じんわり、見極める。
「大村さんはどんなことを話せるんですか?ぜひネタとかあれば教えてください」
先日、とある人から尋ねられた。その人は、いわゆるキャリア教育に携わる民間企業で働いていたらしい。そこで繋がった学校とは転職した今でも繋がりがあるらしく、今後僕にも授業で登壇するオファーをできるかもしれないから、話せる(話したい)ネタやジャンルがあれば教えてほしい、ということだったようだ。
「うーん…そうですね。まあこれまで地域で生きることやライティングについて登壇して話してきましたが、ちょっとスタンスがしっくりきていません。これまでオファーはネタというより僕という“人”にいただいてきたものだと思っていて、『これ話せますよ』ってメニューのようには出していませんね。もしお願いされたらその都度テーマに関する問いを立てて、自分の答えを話せるとは思っていますが」
僕は、率直な言葉を返していた。
コミュニケーションのあり方として、ひいては生き方として、ピンとこない発想だった。別にわるくいうつもりもないけれど、正直いま現在も、首を傾げる自分がいる。たしかに得意なネタやジャンルを掲げれば、よりわかりやすく、より多くの人からチャンスをいただけるのかもしれない。しかしながら、僕は仕事の成り立ちというか、その前後のコミュニケーションにもこだわりたい。“僕だから”お願いされたいし、そこはもう「ネタはそっちが考えてよ」とすら思うわけだ。あるいは逆の立場になれば、“あなただから”とお願いしたいと思う。

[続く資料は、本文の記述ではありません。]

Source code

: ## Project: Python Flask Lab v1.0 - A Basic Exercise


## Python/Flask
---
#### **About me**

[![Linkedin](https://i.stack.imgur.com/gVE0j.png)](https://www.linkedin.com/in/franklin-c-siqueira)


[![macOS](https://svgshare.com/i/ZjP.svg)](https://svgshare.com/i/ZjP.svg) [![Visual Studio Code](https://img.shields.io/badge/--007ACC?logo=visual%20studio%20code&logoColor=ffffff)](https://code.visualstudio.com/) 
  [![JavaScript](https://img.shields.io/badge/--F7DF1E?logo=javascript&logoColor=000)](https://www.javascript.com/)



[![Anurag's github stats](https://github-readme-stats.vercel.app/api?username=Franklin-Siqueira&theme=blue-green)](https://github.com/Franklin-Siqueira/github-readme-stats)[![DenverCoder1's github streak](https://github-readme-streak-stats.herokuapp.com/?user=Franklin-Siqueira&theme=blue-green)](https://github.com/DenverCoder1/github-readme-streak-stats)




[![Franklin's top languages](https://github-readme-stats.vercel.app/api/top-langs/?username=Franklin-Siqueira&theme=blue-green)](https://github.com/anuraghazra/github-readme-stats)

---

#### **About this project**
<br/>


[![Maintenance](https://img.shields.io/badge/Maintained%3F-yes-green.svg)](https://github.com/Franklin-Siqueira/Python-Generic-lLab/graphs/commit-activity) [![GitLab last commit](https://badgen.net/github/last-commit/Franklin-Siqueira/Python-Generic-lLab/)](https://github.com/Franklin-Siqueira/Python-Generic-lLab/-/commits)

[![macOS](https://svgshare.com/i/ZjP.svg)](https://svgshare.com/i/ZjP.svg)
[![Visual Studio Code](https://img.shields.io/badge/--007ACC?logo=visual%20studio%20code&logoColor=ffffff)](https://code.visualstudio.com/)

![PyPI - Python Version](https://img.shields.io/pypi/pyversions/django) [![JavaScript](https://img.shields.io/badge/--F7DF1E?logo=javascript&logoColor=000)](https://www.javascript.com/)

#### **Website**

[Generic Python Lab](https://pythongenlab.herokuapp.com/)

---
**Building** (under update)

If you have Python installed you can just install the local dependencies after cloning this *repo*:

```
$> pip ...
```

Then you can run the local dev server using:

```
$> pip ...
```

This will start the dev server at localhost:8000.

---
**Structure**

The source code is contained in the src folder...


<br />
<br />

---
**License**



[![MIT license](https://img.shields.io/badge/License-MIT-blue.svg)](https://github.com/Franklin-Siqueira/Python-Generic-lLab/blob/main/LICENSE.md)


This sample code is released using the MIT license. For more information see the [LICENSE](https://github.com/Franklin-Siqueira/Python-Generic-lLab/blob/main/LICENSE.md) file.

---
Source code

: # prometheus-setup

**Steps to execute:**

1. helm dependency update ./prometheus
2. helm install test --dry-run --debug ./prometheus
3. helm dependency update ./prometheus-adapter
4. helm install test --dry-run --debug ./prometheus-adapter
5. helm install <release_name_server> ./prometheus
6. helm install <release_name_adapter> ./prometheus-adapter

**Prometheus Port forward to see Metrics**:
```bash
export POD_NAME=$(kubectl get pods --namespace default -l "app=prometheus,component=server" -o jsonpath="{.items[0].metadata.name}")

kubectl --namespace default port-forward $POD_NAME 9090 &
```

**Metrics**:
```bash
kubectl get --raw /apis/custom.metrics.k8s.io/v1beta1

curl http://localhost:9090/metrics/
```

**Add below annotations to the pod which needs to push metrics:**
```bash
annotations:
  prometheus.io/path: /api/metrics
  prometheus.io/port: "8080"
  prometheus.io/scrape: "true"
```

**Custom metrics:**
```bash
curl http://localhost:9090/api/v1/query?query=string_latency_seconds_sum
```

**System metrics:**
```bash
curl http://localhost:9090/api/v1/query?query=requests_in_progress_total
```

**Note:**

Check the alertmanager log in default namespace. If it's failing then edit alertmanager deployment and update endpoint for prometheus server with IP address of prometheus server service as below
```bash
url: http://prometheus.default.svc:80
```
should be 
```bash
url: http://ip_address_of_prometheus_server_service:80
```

そして、そんな人の適性を見極めて、求められたテーマと照らし合わせながら適切な「場」をつくることが、仲介および調整するコーディネーターの役割なのではないかとも思った。何ならそれが醍醐味であり、腕の見せどころではないだろうか。当人に直接尋ねて質問や対話をするのもひとつの手段だとして、少なくとも僕は、時間を共にすることでじんわりと滲み出るものを見極めたい。いやいや、まだ潜在的な部分にも目を配りたいし、コーディネーターとしても探究していたい。結果として、自分のこだわりやのびしろを感じることができたのである。